START Data section
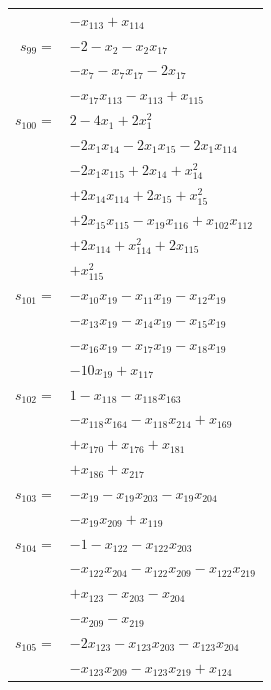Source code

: \begin{longtable}{@{}r@{\;}l@{}}
 & \(\displaystyle -x_{113} +x_{114}\) \\[3pt]
\(s_{99}=\) & \(\displaystyle -2 -x_{2} -x_{2}x_{17}\) \\
 & \(\displaystyle -x_{7} -x_{7}x_{17} -2x_{17}\) \\
 & \(\displaystyle -x_{17}x_{113} -x_{113} +x_{115}\) \\[3pt]
\(s_{100}=\) & \(\displaystyle 2 -4x_{1} +2x_{1}^{2}\) \\
 & \(\displaystyle -2x_{1}x_{14} -2x_{1}x_{15} -2x_{1}x_{114}\) \\
 & \(\displaystyle -2x_{1}x_{115} +2x_{14} +x_{14}^{2}\) \\
 & \(\displaystyle +2x_{14}x_{114} +2x_{15} +x_{15}^{2}\) \\
 & \(\displaystyle +2x_{15}x_{115} -x_{19}x_{116} +x_{102}x_{112}\) \\
 & \(\displaystyle +2x_{114} +x_{114}^{2} +2x_{115}\) \\
 & \(\displaystyle +x_{115}^{2}\) \\[3pt]
\(s_{101}=\) & \(\displaystyle -x_{10}x_{19} -x_{11}x_{19} -x_{12}x_{19}\) \\
 & \(\displaystyle -x_{13}x_{19} -x_{14}x_{19} -x_{15}x_{19}\) \\
 & \(\displaystyle -x_{16}x_{19} -x_{17}x_{19} -x_{18}x_{19}\) \\
 & \(\displaystyle -10x_{19} +x_{117}\) \\[3pt]
\(s_{102}=\) & \(\displaystyle 1 -x_{118} -x_{118}x_{163}\) \\
 & \(\displaystyle -x_{118}x_{164} -x_{118}x_{214} +x_{169}\) \\
 & \(\displaystyle +x_{170} +x_{176} +x_{181}\) \\
 & \(\displaystyle +x_{186} +x_{217}\) \\[3pt]
\(s_{103}=\) & \(\displaystyle -x_{19} -x_{19}x_{203} -x_{19}x_{204}\) \\
 & \(\displaystyle -x_{19}x_{209} +x_{119}\) \\[3pt]
\(s_{104}=\) & \(\displaystyle -1 -x_{122} -x_{122}x_{203}\) \\
 & \(\displaystyle -x_{122}x_{204} -x_{122}x_{209} -x_{122}x_{219}\) \\
 & \(\displaystyle +x_{123} -x_{203} -x_{204}\) \\
 & \(\displaystyle -x_{209} -x_{219}\) \\[3pt]
\(s_{105}=\) & \(\displaystyle -2x_{123} -x_{123}x_{203} -x_{123}x_{204}\) \\
 & \(\displaystyle -x_{123}x_{209} -x_{123}x_{219} +x_{124}\) \\[3pt]

\end{longtable}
END Data section
Problem to work on: Without the pictures, reproduce the entries exactly.

Answer to this exercise:
Source code

: \begin{longtable}{@{}r@{\;}l@{}}
 & \(\displaystyle -x_{113} +x_{114}\) \\[3pt]
\(s_{99}=\) & \(\displaystyle -2 -x_{2} -x_{2}x_{17}\) \\
 & \(\displaystyle -x_{7} -x_{7}x_{17} -2x_{17}\) \\
 & \(\displaystyle -x_{17}x_{113} -x_{113} +x_{115}\) \\[3pt]
\(s_{100}=\) & \(\displaystyle 2 -4x_{1} +2x_{1}^{2}\) \\
 & \(\displaystyle -2x_{1}x_{14} -2x_{1}x_{15} -2x_{1}x_{114}\) \\
 & \(\displaystyle -2x_{1}x_{115} +2x_{14} +x_{14}^{2}\) \\
 & \(\displaystyle +2x_{14}x_{114} +2x_{15} +x_{15}^{2}\) \\
 & \(\displaystyle +2x_{15}x_{115} -x_{19}x_{116} +x_{102}x_{112}\) \\
 & \(\displaystyle +2x_{114} +x_{114}^{2} +2x_{115}\) \\
 & \(\displaystyle +x_{115}^{2}\) \\[3pt]
\(s_{101}=\) & \(\displaystyle -x_{10}x_{19} -x_{11}x_{19} -x_{12}x_{19}\) \\
 & \(\displaystyle -x_{13}x_{19} -x_{14}x_{19} -x_{15}x_{19}\) \\
 & \(\displaystyle -x_{16}x_{19} -x_{17}x_{19} -x_{18}x_{19}\) \\
 & \(\displaystyle -10x_{19} +x_{117}\) \\[3pt]
\(s_{102}=\) & \(\displaystyle 1 -x_{118} -x_{118}x_{163}\) \\
 & \(\displaystyle -x_{118}x_{164} -x_{118}x_{214} +x_{169}\) \\
 & \(\displaystyle +x_{170} +x_{176} +x_{181}\) \\
 & \(\displaystyle +x_{186} +x_{217}\) \\[3pt]
\(s_{103}=\) & \(\displaystyle -x_{19} -x_{19}x_{203} -x_{19}x_{204}\) \\
 & \(\displaystyle -x_{19}x_{209} +x_{119}\) \\[3pt]
\(s_{104}=\) & \(\displaystyle -1 -x_{122} -x_{122}x_{203}\) \\
 & \(\displaystyle -x_{122}x_{204} -x_{122}x_{209} -x_{122}x_{219}\) \\
 & \(\displaystyle +x_{123} -x_{203} -x_{204}\) \\
 & \(\displaystyle -x_{209} -x_{219}\) \\[3pt]
\(s_{105}=\) & \(\displaystyle -2x_{123} -x_{123}x_{203} -x_{123}x_{204}\) \\
 & \(\displaystyle -x_{123}x_{209} -x_{123}x_{219} +x_{124}\) \\[3pt]

\end{longtable}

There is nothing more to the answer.